Work task
Search the entries below for the string "centering" and copy the lines that hold it.

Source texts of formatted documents
━━━━━━━━━━━━━━━━━━━━━━━━━━━━━━

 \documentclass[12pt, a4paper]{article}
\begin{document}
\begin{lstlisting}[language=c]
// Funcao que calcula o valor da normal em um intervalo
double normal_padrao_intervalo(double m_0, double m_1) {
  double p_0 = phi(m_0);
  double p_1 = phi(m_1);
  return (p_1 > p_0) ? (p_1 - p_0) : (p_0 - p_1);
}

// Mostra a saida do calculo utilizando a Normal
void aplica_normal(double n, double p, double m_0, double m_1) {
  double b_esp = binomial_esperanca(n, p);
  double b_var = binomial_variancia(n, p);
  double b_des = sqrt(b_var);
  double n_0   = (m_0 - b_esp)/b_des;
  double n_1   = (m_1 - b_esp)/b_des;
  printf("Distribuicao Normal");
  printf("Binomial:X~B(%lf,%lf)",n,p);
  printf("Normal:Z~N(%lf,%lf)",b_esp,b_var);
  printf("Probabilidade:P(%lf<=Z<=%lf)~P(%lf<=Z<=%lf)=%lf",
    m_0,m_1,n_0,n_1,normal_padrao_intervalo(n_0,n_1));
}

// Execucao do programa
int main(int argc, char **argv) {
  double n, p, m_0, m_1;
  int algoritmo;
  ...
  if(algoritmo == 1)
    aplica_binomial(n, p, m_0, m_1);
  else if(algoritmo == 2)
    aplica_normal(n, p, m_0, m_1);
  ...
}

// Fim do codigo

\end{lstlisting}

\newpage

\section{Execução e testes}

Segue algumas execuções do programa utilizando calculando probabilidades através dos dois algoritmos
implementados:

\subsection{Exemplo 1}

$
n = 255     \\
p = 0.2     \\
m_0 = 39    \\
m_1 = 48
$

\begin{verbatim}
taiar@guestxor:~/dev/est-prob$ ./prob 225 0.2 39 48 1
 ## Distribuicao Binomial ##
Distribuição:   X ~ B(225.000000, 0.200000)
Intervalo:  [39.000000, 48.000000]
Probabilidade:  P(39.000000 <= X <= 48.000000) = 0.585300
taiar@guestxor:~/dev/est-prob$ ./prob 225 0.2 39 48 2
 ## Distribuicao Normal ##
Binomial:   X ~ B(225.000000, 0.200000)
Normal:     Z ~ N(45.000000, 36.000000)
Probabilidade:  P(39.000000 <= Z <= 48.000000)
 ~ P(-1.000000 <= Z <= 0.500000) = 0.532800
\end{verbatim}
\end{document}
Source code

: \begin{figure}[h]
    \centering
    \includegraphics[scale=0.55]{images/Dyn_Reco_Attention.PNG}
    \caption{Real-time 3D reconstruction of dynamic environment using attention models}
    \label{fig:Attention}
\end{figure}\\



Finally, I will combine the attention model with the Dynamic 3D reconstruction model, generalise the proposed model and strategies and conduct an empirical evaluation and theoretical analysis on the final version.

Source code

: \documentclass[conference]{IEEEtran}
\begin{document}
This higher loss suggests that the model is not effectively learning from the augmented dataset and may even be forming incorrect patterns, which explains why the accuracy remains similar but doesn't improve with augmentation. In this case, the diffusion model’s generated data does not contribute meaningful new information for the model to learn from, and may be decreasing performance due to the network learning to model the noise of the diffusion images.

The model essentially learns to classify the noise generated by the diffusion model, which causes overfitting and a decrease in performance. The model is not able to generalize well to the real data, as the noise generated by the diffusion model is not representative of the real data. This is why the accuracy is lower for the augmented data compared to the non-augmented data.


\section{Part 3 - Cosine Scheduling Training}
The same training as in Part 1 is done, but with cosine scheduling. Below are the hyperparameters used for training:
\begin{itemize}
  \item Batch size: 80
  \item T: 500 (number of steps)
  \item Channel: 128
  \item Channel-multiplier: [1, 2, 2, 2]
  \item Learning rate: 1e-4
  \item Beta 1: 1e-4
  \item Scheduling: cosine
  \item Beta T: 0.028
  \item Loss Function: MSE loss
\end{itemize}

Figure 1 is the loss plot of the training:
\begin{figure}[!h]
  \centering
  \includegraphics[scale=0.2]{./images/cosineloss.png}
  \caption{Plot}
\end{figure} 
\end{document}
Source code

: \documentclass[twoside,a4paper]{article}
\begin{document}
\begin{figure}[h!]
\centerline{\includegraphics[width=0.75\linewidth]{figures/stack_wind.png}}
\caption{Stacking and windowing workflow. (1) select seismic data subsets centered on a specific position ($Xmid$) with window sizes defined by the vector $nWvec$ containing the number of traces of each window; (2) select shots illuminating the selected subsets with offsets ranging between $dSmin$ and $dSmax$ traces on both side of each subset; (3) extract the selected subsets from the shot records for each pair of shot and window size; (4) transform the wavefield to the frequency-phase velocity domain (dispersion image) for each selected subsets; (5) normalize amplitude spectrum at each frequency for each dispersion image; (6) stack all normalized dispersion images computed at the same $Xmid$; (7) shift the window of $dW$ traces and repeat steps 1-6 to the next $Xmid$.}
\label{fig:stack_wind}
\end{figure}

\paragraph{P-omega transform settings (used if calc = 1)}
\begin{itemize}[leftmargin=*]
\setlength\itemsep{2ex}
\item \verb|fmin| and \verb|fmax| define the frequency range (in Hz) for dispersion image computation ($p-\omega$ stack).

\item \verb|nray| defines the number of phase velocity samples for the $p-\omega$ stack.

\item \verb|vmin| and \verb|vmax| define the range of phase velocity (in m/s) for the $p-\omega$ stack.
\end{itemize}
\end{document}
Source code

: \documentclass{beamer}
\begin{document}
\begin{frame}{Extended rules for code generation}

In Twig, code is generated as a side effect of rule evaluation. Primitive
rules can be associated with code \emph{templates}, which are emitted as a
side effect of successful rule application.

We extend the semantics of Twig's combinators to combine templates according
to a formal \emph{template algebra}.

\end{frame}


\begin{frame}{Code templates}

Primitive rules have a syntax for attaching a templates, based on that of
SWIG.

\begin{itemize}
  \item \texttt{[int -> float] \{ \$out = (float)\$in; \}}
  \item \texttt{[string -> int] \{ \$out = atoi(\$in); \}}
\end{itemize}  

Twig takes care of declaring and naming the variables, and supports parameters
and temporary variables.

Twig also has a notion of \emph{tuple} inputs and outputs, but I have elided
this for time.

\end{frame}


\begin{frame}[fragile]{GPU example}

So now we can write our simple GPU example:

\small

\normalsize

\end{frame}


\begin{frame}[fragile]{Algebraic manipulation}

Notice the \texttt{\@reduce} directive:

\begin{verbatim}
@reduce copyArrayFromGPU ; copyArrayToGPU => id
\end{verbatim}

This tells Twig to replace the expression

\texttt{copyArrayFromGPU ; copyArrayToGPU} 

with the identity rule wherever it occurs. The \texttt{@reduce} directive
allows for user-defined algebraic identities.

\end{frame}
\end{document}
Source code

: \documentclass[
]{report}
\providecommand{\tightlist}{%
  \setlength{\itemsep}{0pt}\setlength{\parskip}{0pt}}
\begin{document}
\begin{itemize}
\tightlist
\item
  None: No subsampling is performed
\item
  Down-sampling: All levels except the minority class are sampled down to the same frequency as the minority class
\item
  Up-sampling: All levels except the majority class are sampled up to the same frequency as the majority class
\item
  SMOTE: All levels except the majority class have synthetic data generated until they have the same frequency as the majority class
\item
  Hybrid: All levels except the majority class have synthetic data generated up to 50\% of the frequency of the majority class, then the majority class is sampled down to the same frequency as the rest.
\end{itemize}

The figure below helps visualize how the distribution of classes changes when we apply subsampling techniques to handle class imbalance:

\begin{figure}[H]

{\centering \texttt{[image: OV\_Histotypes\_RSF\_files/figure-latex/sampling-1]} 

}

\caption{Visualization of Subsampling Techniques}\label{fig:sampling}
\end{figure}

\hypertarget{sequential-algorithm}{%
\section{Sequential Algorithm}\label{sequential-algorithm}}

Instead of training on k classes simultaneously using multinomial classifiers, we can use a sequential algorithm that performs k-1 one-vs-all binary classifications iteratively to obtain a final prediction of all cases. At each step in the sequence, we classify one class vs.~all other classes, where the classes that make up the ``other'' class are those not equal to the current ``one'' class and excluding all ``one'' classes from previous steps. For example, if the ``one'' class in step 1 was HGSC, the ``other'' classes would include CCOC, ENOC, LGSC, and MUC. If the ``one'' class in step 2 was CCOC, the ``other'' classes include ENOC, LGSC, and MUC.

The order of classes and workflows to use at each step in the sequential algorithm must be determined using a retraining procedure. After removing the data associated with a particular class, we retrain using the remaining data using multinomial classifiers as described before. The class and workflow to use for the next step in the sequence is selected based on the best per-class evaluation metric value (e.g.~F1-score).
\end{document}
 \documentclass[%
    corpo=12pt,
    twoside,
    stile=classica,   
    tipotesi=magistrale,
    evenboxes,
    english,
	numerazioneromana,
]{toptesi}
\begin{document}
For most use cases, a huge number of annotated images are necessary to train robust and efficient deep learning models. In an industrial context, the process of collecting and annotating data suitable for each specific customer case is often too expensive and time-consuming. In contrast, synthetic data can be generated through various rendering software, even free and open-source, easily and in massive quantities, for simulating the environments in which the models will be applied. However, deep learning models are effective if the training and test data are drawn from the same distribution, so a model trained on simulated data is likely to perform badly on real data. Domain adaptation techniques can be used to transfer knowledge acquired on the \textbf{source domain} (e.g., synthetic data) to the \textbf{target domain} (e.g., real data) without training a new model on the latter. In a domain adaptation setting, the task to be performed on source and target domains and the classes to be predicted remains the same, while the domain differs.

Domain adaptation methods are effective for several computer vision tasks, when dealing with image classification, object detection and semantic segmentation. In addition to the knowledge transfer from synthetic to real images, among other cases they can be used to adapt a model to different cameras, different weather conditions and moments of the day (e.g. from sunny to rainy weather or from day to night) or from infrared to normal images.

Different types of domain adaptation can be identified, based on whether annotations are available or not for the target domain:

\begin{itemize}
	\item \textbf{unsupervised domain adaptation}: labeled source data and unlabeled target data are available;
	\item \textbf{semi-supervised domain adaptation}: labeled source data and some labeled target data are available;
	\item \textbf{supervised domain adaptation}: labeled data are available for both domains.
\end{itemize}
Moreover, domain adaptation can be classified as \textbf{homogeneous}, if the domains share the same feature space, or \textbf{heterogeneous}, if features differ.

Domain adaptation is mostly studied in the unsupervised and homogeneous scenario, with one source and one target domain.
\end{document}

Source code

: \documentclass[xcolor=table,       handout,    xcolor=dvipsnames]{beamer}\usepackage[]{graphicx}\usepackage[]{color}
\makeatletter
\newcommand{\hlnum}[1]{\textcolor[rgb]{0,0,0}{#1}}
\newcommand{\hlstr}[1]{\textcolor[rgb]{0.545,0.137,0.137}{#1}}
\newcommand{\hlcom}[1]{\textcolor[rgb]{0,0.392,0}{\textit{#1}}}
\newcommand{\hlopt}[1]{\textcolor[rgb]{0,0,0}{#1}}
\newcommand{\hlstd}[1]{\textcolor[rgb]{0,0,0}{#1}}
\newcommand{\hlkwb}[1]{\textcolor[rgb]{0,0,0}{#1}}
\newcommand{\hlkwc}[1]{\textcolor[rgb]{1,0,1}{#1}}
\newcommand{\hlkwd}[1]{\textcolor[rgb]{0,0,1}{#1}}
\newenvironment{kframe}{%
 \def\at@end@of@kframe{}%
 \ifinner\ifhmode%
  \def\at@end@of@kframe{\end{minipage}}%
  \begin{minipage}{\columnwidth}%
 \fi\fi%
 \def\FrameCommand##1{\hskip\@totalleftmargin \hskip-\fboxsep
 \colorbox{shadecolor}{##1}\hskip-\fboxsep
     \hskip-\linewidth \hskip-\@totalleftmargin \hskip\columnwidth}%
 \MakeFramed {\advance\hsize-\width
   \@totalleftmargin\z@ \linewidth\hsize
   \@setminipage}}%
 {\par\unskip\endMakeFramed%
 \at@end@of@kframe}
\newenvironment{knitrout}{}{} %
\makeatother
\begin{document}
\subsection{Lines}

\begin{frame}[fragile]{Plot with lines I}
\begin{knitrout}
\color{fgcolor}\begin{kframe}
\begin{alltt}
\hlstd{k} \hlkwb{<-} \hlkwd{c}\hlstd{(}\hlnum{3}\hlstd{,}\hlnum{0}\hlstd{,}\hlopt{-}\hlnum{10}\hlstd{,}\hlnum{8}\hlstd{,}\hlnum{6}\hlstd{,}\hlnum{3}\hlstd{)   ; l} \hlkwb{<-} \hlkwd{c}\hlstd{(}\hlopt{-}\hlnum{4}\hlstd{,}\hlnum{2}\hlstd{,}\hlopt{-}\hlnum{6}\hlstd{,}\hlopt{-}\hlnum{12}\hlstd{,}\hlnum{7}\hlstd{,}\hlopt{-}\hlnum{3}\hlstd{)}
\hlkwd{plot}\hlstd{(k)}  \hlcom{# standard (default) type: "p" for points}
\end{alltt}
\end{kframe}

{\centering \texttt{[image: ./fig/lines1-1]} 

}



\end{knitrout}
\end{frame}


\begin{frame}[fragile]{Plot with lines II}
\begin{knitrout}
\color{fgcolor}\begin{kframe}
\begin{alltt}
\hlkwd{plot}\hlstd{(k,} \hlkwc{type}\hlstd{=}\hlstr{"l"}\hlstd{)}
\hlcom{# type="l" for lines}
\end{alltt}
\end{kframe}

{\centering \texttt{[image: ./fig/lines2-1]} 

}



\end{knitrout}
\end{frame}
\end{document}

━━━━━━━━━━━━━━━━━━━━━━━━━━━━━━

Response
    \centering
  \centering
{\centering \texttt{[image: OV\_Histotypes\_RSF\_files/figure-latex/sampling-1]} 
{\centering \texttt{[image: ./fig/lines1-1]} 
{\centering \texttt{[image: ./fig/lines2-1]} 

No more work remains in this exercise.